# Activity:
Your answer must be an exact copy of the records below, with no pictures in it.

# Records for processing:
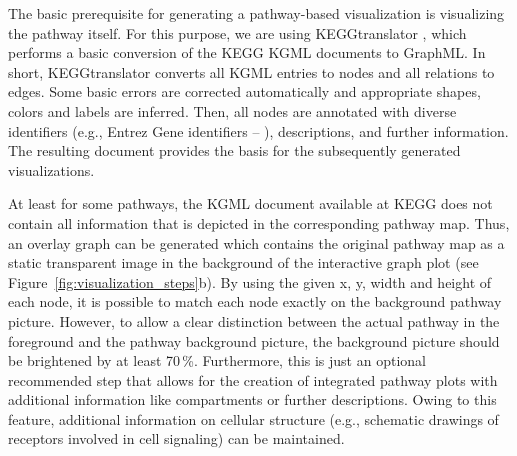\documentclass{bioinfo}
\begin{document}
The basic prerequisite for generating a pathway-based visualization is visualizing the pathway
itself. For this purpose, we are using KEGGtranslator \citep[see][]{Wrzodek2011}, which performs a
basic conversion of the KEGG KGML documents to GraphML. In short, KEGGtranslator converts all KGML entries to nodes
and all relations to edges. Some basic errors are corrected automatically and appropriate shapes,
colors and labels are inferred. Then, all nodes are annotated with diverse identifiers (e.g., Entrez Gene
identifiers -- \citealp{EntrezGene}),
descriptions, and further information. The resulting document provides the basis for the
subsequently generated visualizations.

%

At least for some pathways, the KGML document available at KEGG does not contain all information
that is depicted in the corresponding pathway map. Thus, an overlay graph can be generated which contains the
original pathway map as a static transparent image in the background of the interactive graph plot
(see Figure~\ref{fig:visualization_steps}b). By using the given x, y, width and height of each node, it is possible
to match each node exactly on the background pathway picture. However, to allow a clear distinction between the actual pathway in the foreground and the pathway background picture, the background picture should be brightened by at least 70\,\%. Furthermore, this is just an optional recommended step that allows for the creation of integrated pathway plots with additional information like compartments or further descriptions.
Owing to this feature, additional information on
cellular structure (e.g., schematic drawings of receptors involved in cell signaling) can be maintained.


\end{document}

# Answer space:
\documentclass{bioinfo}
\begin{document}
The basic prerequisite for generating a pathway-based visualization is visualizing the pathway
itself. For this purpose, we are using KEGGtranslator \citep[see][]{Wrzodek2011}, which performs a
basic conversion of the KEGG KGML documents to GraphML. In short, KEGGtranslator converts all KGML entries to nodes
and all relations to edges. Some basic errors are corrected automatically and appropriate shapes,
colors and labels are inferred. Then, all nodes are annotated with diverse identifiers (e.g., Entrez Gene
identifiers -- \citealp{EntrezGene}),
descriptions, and further information. The resulting document provides the basis for the
subsequently generated visualizations.

%

At least for some pathways, the KGML document available at KEGG does not contain all information
that is depicted in the corresponding pathway map. Thus, an overlay graph can be generated which contains the
original pathway map as a static transparent image in the background of the interactive graph plot
(see Figure~\ref{fig:visualization_steps}b). By using the given x, y, width and height of each node, it is possible
to match each node exactly on the background pathway picture. However, to allow a clear distinction between the actual pathway in the foreground and the pathway background picture, the background picture should be brightened by at least 70\,\%. Furthermore, this is just an optional recommended step that allows for the creation of integrated pathway plots with additional information like compartments or further descriptions.
Owing to this feature, additional information on
cellular structure (e.g., schematic drawings of receptors involved in cell signaling) can be maintained.


\end{document}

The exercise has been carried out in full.